US Airways (NYSE:LCC) and AMR Corp.’s (AAMRQ.PK) American Airlines look set for the next step in their $11 billion merger.
The deal will reportedly receive European Commission approval, after the two airlines agreed to give up slots at Philadelphia and Heathrow airports in response to concerns about competition along the transatlantic route, sources told Reuters on Monday. One person was quoted as saying, “The deal is set to be approved.” An official ruling is expected by August 6.
Regulators in the U.S. are also reviewing the merger, which would create the largest airline in the world, and bring American Airlines out of Chapter 11 bankruptcy protection. The potential go-ahead from the European Union is positive news for both airlines, which have faced intense scrutiny since news of the deal broke in mid-February.
The deal has also attracted a fair share of antitrust overseers, including 19 U.S. attorneys general, the Transportation Department, and the Government Accountability Office.
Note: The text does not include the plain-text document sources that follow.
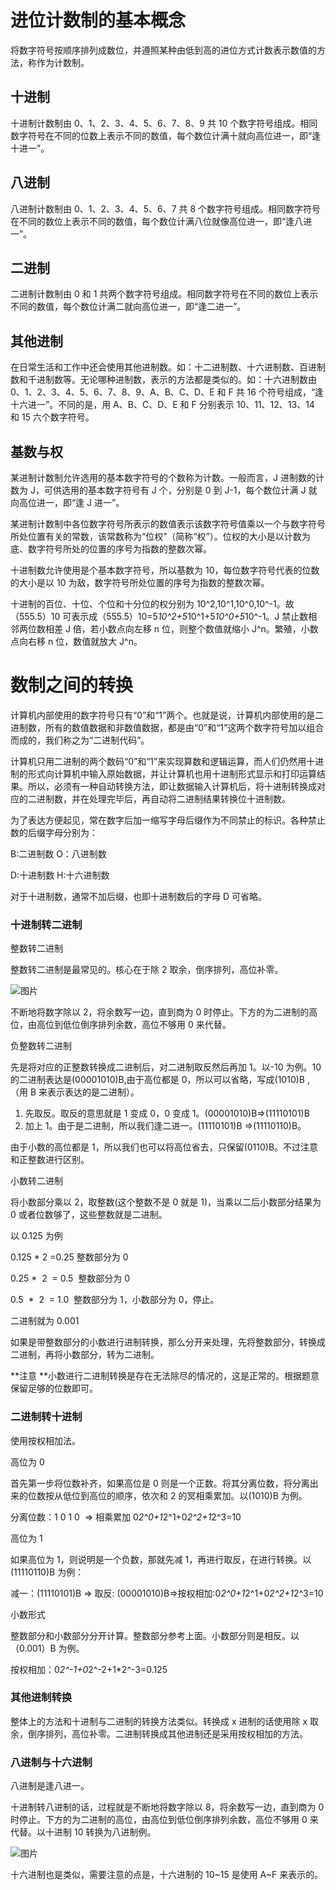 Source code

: # 进位计数制的基本概念
将数字符号按顺序排列成数位，并遵照某种由低到高的进位方式计数表示数值的方法，称作为计数制。

## 十进制
十进制计数制由 0、1、2、3、4、5、6、7、8、9 共 10 个数字符号组成。相同数字符号在不同的位数上表示不同的数值，每个数位计满十就向高位进一，即“逢十进一”。

## 八进制
八进制计数制由 0、1、2、3、4、5、6、7 共 8 个数字符号组成。相同数字符号在不同的数位上表示不同的数值，每个数位计满八位就像高位进一，即“逢八进一”。

## 二进制
二进制计数制由 0 和 1 共两个数字符号组成。相同数字符号在不同的数位上表示不同的数值，每个数位计满二就向高位进一，即“逢二进一”。

## 其他进制
在日常生活和工作中还会使用其他进制数。如：十二进制数、十六进制数、百进制数和千进制数等。无论哪种进制数，表示的方法都是类似的。如：十六进制数由 0、1、2、3、4、5、6、7、8、9、A、B、C、D、E 和 F 共 16 个符号组成，“逢十六进一”。不同的是，用 A、B、C、D、E 和 F 分别表示 10、11、12、13、14 和 15 六个数字符号。

## 基数与权
某进制计数制允许选用的基本数字符号的个数称为计数。一般而言，J 进制数的计数为 J，可供选用的基本数字符号有 J 个，分别是 0 到 J-1，每个数位计满 J 就向高位进一，即“逢 J 进一”。

某进制计数制中各位数字符号所表示的数值表示该数字符号值乘以一个与数字符号所处位置有关的常数，该常数称为“位权”（简称“权”）。位权的大小是以计数为底、数字符号所处的位置的序号为指数的整数次幂。

十进制数允许使用是个基本数字符号，所以基数为 10，每位数字符号代表的位数的大小是以 10 为敌，数字符号所处位置的序号为指数的整数次幂。

十进制的百位、十位、个位和十分位的权分别为 10^2,10^1,10^0,10^-1。故（555.5）10 可表示成（555.5）10=5*10^2+5*10^1+5*10^0+5*10^-1。J 禁止数相邻两位数相差 J 倍，若小数点向左移 n 位，则整个数值就缩小 J^n。繁殖，小数点向右移 n 位，数值就放大 J^n。

# 数制之间的转换
计算机内部使用的数字符号只有“0”和“1”两个。也就是说，计算机内部使用的是二进制数，所有的数值数据和非数值数据，都是由“0”和“1”这两个数字符号加以组合而成的，我们称之为“二进制代码”。

计算机只用二进制的两个数码“0”和“1”来实现算数和逻辑运算，而人们仍然用十进制的形式向计算机中输入原始数据，并让计算机也用十进制形式显示和打印运算结果。所以，必须有一种自动转换方法，即让数据输入计算机后，将十进制转换成对应的二进制数，并在处理完毕后，再自动将二进制结果转换位十进制数。

为了表达方便起见，常在数字后加一缩写字母后缀作为不同禁止的标识。各种禁止数的后缀字母分别为：

B:二进制数   O：八进制数

D:十进制数   H:十六进制数

对于十进制数，通常不加后缀，也即十进制数后的字母 D 可省略。

### 十进制转二进制
整数转二进制

整数转二进制是最常见的。核心在于除 2 取余，倒序排列，高位补零。

![图片](https://uploader.shimo.im/f/50stSMe7rT0pPPWU.png!thumbnail)

不断地将数字除以 2，将余数写一边，直到商为 0 时停止。下方的为二进制的高位，由高位到低位倒序排列余数，高位不够用 0 来代替。

负整数转二进制

先是将对应的正整数转换成二进制后，对二进制取反然后再加 1。以-10 为例。10 的二进制表达是(00001010)B,由于高位都是 0，所以可以省略，写成(1010)B ,（用 B 来表示表达的是二进制）。

1. 先取反。取反的意思就是 1 变成 0，0 变成 1。(00001010)B=>(11110101)B
2. 加上 1。由于是二进制，所以我们逢二进一。(11110101)B =>(11110110)B。

由于小数的高位都是 1，所以我们也可以将高位省去，只保留(0110)B。不过注意和正整数进行区别。

小数转二进制

将小数部分乘以 2，取整数(这个整数不是 0 就是 1)，当乘以二后小数部分结果为 0 或者位数够了，这些整数就是二进制。

以 0.125 为例

0.125 * 2 =0.25 整数部分为 0

0.25 *  2  = 0.5  整数部分为 0

0.5  *  2  = 1.0  整数部分为 1，小数部分为 0，停止。

二进制就为 0.001

如果是带整数部分的小数进行进制转换，那么分开来处理，先将整数部分，转换成二进制，再将小数部分，转为二进制。

**注意 **小数进行二进制转换是存在无法除尽的情况的，这是正常的。根据题意保留足够的位数即可。

### 二进制转十进制
使用按权相加法。

高位为 0

首先第一步将位数补齐，如果高位是 0 则是一个正数。将其分离位数，将分离出来的位数按从低位到高位的顺序，依次和 2 的冥相乘累加。以(1010)B 为例。

分离位数：1 0 1 0  => 相乘累加 0*2^0+1*2^1+0*2^2+1*2^3=10

高位为 1

如果高位为 1，则说明是一个负数，那就先减 1，再进行取反，在进行转换。以(11110110)B 为例：

减一：(11110101)B => 取反: (00001010)B=>按权相加:0*2^0+1*2^1+0*2^2+1*2^3=10

小数形式

整数部分和小数部分分开计算。整数部分参考上面。小数部分则是相反。以（0.001）B 为例。

按权相加：0*2^-1+0*2^-2+1*2^-3=0.125

### 其他进制转换
整体上的方法和十进制与二进制的转换方法类似。转换成 x 进制的话使用除 x 取余，倒序排列，高位补零。二进制转换成其他进制还是采用按权相加的方法。

### 八进制与十六进制
八进制是逢八进一。

十进制转八进制的话，过程就是不断地将数字除以 8，将余数写一边，直到商为 0 时停止。下方的为二进制的高位，由高位到低位倒序排列余数，高位不够用 0 来代替。以十进制 10 转换为八进制例。

![图片](https://uploader.shimo.im/f/tfanUiCuRb4fpWbY.png!thumbnail)

十六进制也是类似，需要注意的点是，十六进制的 10~15 是使用 A~F 来表示的。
The Justice Department must approve the merger before it moves forward.
If approved, the tie-up will be the fourth significant merger involving U.S. carriers in six years — following Southwest Airlines’s (NYSE:LUV) move to buy AirTran Airways in 2011, Continental Airlines and United Airlines’s deal to become United Continental Holdings (NYSE:UAL) in 2010, and Delta Air Lines’s (NYSE:DAL) acquisition of Northwest Airlines in 2008.